Ne parlavamo con mia moglie all’ora di pranzo, seduti a tavola, fra gli sguardi fintamente distratti di nostro figlio che affondava intanto la forchetta sulla cotoletta al suo piatto e pareva invece interessatissimo al nostro dire di robot ed emozioni.
Il punto era: quanto di ciò che scegliamo è dettato dalle emozioni, quanto dalla ragione. Concludevamo che tutto il nostro agire è un riflesso emotivo, e che ciò che ammettiamo logico soltanto, in verità cela una sublimazione emotiva, se non addirittura impulsiva, carnale.

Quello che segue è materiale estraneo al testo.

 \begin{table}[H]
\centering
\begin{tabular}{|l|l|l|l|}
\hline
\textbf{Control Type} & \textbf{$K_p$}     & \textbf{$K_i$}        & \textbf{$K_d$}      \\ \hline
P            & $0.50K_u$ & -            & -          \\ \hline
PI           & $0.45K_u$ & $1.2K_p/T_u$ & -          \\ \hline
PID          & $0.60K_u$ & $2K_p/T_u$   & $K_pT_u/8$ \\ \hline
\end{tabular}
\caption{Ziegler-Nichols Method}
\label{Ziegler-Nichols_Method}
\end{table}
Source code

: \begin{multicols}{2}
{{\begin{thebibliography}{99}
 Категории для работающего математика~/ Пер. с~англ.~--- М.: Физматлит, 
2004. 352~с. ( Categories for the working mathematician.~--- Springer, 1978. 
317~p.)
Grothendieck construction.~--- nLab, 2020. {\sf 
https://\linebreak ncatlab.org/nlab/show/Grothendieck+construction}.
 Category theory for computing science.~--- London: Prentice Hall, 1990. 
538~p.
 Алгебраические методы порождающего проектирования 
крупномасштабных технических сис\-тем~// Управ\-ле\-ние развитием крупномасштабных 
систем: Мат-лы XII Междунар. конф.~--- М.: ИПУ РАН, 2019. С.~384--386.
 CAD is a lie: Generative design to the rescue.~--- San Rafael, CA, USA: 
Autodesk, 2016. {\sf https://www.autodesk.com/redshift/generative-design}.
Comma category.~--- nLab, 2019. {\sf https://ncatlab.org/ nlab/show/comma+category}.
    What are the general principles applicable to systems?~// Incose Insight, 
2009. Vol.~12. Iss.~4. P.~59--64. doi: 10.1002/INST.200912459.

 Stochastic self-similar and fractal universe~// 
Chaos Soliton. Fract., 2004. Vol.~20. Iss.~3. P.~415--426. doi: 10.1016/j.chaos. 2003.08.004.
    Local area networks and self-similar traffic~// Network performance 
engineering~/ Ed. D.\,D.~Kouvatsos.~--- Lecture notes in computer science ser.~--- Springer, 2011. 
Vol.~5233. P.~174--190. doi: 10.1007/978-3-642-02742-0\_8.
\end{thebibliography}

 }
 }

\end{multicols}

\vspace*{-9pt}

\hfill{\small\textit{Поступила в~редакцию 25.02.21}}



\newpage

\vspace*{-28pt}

Proprio nel pensiero di scelta di mettere al mondo un figlio, di crescerlo ed educarlo, quanta logica impieghiamo e quanto stupore? E ancor prima, come e perché avremmo scelto il genitore per nostro figlio nella persona che lo incarnerà e che adesso ci è dinanzi?
Una A.I., interrogata in merito, produrrebbe una risposta negativa, perché la vita risulterebbe, a suo ben pensare, una ostilità allo stesso vivere. Forzata però a dover procreare, incrocerebbe i dati sulla ricchezza del patrimonio genetico, sul luogo e il momento della nascita, sul dato ambientale, sui fattori sociali di sviluppo, sulle prospettive di vita…

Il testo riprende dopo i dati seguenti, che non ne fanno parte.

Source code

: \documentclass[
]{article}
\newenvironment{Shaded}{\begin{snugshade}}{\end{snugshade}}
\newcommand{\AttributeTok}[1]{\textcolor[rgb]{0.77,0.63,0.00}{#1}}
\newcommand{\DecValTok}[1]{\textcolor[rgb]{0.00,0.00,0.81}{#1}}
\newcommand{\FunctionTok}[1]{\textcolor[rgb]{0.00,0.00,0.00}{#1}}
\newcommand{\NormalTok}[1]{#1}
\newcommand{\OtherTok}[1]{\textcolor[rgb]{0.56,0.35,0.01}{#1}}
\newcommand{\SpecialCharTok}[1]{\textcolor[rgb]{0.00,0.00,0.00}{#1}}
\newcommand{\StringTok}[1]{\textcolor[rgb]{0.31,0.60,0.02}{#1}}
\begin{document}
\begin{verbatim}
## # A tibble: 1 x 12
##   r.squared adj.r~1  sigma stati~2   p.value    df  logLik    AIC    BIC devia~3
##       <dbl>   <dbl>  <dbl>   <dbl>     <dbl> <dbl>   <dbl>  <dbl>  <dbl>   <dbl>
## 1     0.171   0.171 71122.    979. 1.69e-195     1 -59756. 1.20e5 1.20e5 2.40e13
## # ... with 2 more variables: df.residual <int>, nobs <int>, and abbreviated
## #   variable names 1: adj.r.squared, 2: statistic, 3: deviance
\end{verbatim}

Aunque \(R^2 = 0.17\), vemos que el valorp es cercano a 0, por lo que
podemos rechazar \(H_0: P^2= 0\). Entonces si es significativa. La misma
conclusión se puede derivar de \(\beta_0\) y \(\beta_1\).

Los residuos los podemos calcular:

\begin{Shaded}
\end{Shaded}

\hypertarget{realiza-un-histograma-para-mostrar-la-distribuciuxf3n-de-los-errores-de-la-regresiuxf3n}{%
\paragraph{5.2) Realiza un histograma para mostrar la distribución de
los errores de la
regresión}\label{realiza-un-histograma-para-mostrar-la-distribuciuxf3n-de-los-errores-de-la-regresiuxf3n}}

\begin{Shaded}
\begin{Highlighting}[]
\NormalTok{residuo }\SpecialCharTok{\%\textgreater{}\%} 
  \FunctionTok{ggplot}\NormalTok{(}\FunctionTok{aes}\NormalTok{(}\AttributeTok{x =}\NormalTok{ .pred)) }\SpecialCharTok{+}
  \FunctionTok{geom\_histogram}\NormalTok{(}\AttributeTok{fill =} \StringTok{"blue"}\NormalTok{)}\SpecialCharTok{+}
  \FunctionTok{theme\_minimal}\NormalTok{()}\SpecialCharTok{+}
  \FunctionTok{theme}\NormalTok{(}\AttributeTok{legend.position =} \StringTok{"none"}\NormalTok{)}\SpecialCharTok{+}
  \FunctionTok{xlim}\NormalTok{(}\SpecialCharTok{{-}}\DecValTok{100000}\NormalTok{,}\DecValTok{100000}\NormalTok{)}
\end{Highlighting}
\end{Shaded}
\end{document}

Credetemi se vi dico che smetterebbe di funzionare andando in protezione.

Questo nostro mondo è retto dal sentimento, non certo dalla ragione.

Ciò che muove il mondo non può avere la comprensione della sola nostra logica, né della logica di una macchina, di una mente di ferro. Ma ci stiamo evolvendo, trasformando il nostro mondo e il mondo che ci circonda, cercando di placare quanto più possibile la sfera emozionale a vantaggio della logica. Sceglieremo sempre meno per un sempre migliore risultato che azzeri l’errore. I nostri figli rappresenteranno il prodotto di una formula che includerà il dato del prestigio, della nostra curva economica familiare, della collocazione geografica, del tempo. La scarsa natalità in questa parte di mondo è il riflesso di una umanità sempre più legata a un pensiero artificiale; ma questa divagazione non mi compete, e la cotoletta è già finita.

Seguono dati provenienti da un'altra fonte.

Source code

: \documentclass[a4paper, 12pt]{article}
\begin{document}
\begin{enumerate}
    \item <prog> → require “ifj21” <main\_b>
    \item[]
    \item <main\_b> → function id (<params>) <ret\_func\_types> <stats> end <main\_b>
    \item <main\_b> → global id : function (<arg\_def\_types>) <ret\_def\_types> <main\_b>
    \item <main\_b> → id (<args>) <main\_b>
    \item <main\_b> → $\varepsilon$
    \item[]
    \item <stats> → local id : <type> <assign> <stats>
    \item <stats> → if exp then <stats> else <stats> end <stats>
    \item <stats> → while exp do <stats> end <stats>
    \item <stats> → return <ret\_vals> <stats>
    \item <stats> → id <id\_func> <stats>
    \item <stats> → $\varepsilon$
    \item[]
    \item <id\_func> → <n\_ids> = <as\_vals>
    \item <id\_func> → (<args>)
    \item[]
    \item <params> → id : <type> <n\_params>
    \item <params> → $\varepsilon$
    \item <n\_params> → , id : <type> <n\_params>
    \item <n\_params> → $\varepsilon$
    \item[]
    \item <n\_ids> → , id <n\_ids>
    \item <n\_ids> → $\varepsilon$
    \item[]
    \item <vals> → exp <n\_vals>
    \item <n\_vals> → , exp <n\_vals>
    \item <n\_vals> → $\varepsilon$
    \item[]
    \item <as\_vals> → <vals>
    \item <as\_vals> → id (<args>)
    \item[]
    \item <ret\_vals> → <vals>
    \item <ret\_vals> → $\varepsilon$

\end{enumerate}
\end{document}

Tornando invece a noi, alle nostre scelte viventi, l’idea che un figlio giunga a questo mondo, cresca e ne tragga vantaggio per tramandare ulteriormente un sapere universale, non è una idea, è un sentire; non appartiene alla ragione ma al cuore; come ogni altra scelta conseguente che ne determinerà poi il profilo, l’identità, il nome.

Abitiamo i luoghi del cuore, amiamo con gli occhi, educhiamo alla bellezza, viviamo nel fattore umano.

Nella trasposizione cinematografica di “Io, robot” del 2004 e diretta dal regista Proyas, un NS-5 posto di fronte alla scelta su chi salvare tra il protagonista Del Spooner e un bambino, sceglierà Spooner per la sola ragione che i parametri vitali di quest’ultimo lasciavano buone probabilità di salvezza, senza curarsi del fatto che l’altro fosse, appunto, solo un bambino. L’androide non aveva altra scelta che quella analitica. Il suo agire non ammetteva errori, le probabilità di portare a termine il suo compito e salvare una vita umana erano sufficienti a scartare uno o l’altro dalla condizione di pericolo. C’è riuscito, razionalmente. Ha perduto, umanamente.

Scegliete, scegliete sempre; tanto poi, sceglierete col cuore.